(Exercise goal)
Report each line of the data that includes the word "может".

(Entries provided)

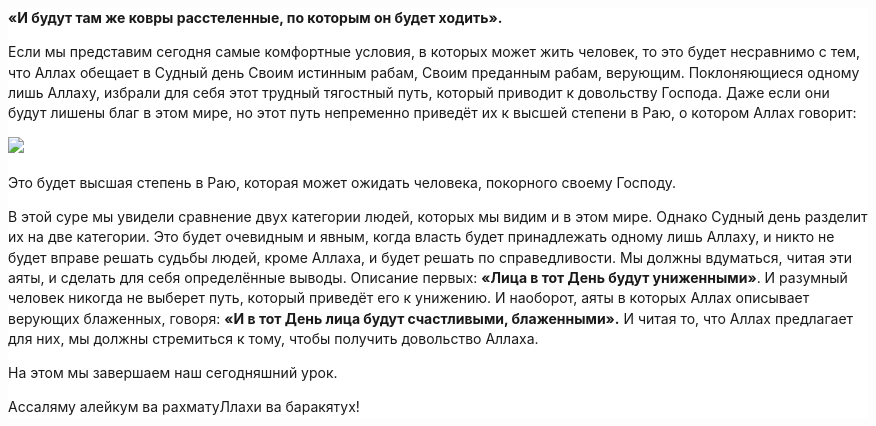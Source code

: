 
**«И будут там же ковры расстеленные, по которым он будет ходить».** 


Если мы представим сегодня самые комфортные условия, в которых может жить человек, то это будет несравнимо с тем, что Аллах обещает в Судный день Своим истинным рабам, Своим преданным рабам, верующим. Поклоняющиеся одному лишь Аллаху, избрали для себя этот трудный тягостный путь, который приводит к довольству Господа. Даже если они будут лишены благ в этом мире, но этот путь непременно приведёт их к высшей степени в Раю, о котором Аллах говорит:


![](https://medinaschool.org/files/images/2019/08/dbc62e964785e3fab3127159fd4be805.png)


Это будет высшая степень в Раю, которая может ожидать человека, покорного своему Господу.


В этой суре мы увидели сравнение двух категории людей, которых мы видим и в этом мире. Однако Судный день разделит их на две категории. Это будет очевидным и явным, когда власть будет принадлежать одному лишь Аллаху, и никто не будет вправе решать судьбы людей, кроме Аллаха, и будет решать по справедливости. Мы должны вдуматься, читая эти аяты, и сделать для себя определённые выводы. Описание первых: **«Лица в тот День будут униженными»**. И разумный человек никогда не выберет путь, который приведёт его к унижению. И наоборот, аяты в которых Аллах описывает верующих блаженных, говоря: **«И в тот День лица будут счастливыми, блаженными».** И читая то, что Аллах предлагает для них, мы должны стремиться к тому, чтобы получить довольство Аллаха.


На этом мы завершаем наш сегодняшний урок.


Ассаляму алейкум ва рахматуЛлахи ва баракятух!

(Solution)
Если мы представим сегодня самые комфортные условия, в которых может жить человек, то это будет несравнимо с тем, что Аллах обещает в Судный день Своим истинным рабам, Своим преданным рабам, верующим. Поклоняющиеся одному лишь Аллаху, избрали для себя этот трудный тягостный путь, который приводит к довольству Господа. Даже если они будут лишены благ в этом мире, но этот путь непременно приведёт их к высшей степени в Раю, о котором Аллах говорит:
Это будет высшая степень в Раю, которая может ожидать человека, покорного своему Господу.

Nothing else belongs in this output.